### EXERCISE AIM
Find and copy every line in the records that includes the string "longtable".

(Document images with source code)
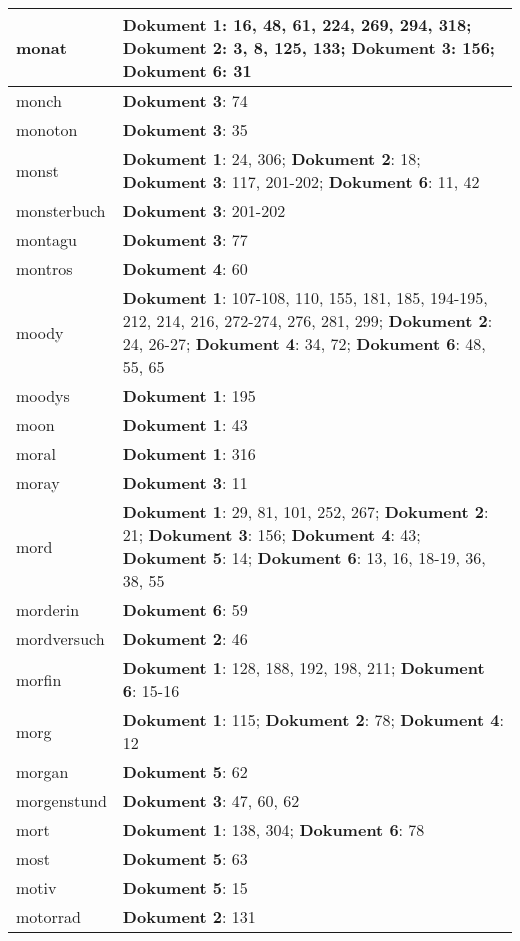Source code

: \documentclass[a5paper]{article}
\begin{document}
\begin{longtable}[l]{|l|p{3in}|}
\hline
monat & \textbf{Dokument 1}: 16, 48, 61, 224, 269, 294, 318; \textbf{Dokument 2}: 3, 8, 125, 133; \textbf{Dokument 3}: 156; \textbf{Dokument 6}: 31 \\
\hline
monch & \textbf{Dokument 3}: 74 \\
\hline
monoton & \textbf{Dokument 3}: 35 \\
\hline
monst & \textbf{Dokument 1}: 24, 306; \textbf{Dokument 2}: 18; \textbf{Dokument 3}: 117, 201-202; \textbf{Dokument 6}: 11, 42 \\
\hline
monsterbuch & \textbf{Dokument 3}: 201-202 \\
\hline
montagu & \textbf{Dokument 3}: 77 \\
\hline
montros & \textbf{Dokument 4}: 60 \\
\hline
moody & \textbf{Dokument 1}: 107-108, 110, 155, 181, 185, 194-195, 212, 214, 216, 272-274, 276, 281, 299; \textbf{Dokument 2}: 24, 26-27; \textbf{Dokument 4}: 34, 72; \textbf{Dokument 6}: 48, 55, 65 \\
\hline
moodys & \textbf{Dokument 1}: 195 \\
\hline
moon & \textbf{Dokument 1}: 43 \\
\hline
moral & \textbf{Dokument 1}: 316 \\
\hline
moray & \textbf{Dokument 3}: 11 \\
\hline
mord & \textbf{Dokument 1}: 29, 81, 101, 252, 267; \textbf{Dokument 2}: 21; \textbf{Dokument 3}: 156; \textbf{Dokument 4}: 43; \textbf{Dokument 5}: 14; \textbf{Dokument 6}: 13, 16, 18-19, 36, 38, 55 \\
\hline
morderin & \textbf{Dokument 6}: 59 \\
\hline
mordversuch & \textbf{Dokument 2}: 46 \\
\hline
morfin & \textbf{Dokument 1}: 128, 188, 192, 198, 211; \textbf{Dokument 6}: 15-16 \\
\hline
morg & \textbf{Dokument 1}: 115; \textbf{Dokument 2}: 78; \textbf{Dokument 4}: 12 \\
\hline
morgan & \textbf{Dokument 5}: 62 \\
\hline
morgenstund & \textbf{Dokument 3}: 47, 60, 62 \\
\hline
mort & \textbf{Dokument 1}: 138, 304; \textbf{Dokument 6}: 78 \\
\hline
most & \textbf{Dokument 5}: 63 \\
\hline
motiv & \textbf{Dokument 5}: 15 \\
\hline
motorrad & \textbf{Dokument 2}: 131 \\

\end{longtable}
\end{document}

### PROBLEM SOLUTION
\begin{longtable}[l]{|l|p{3in}|}
\end{longtable}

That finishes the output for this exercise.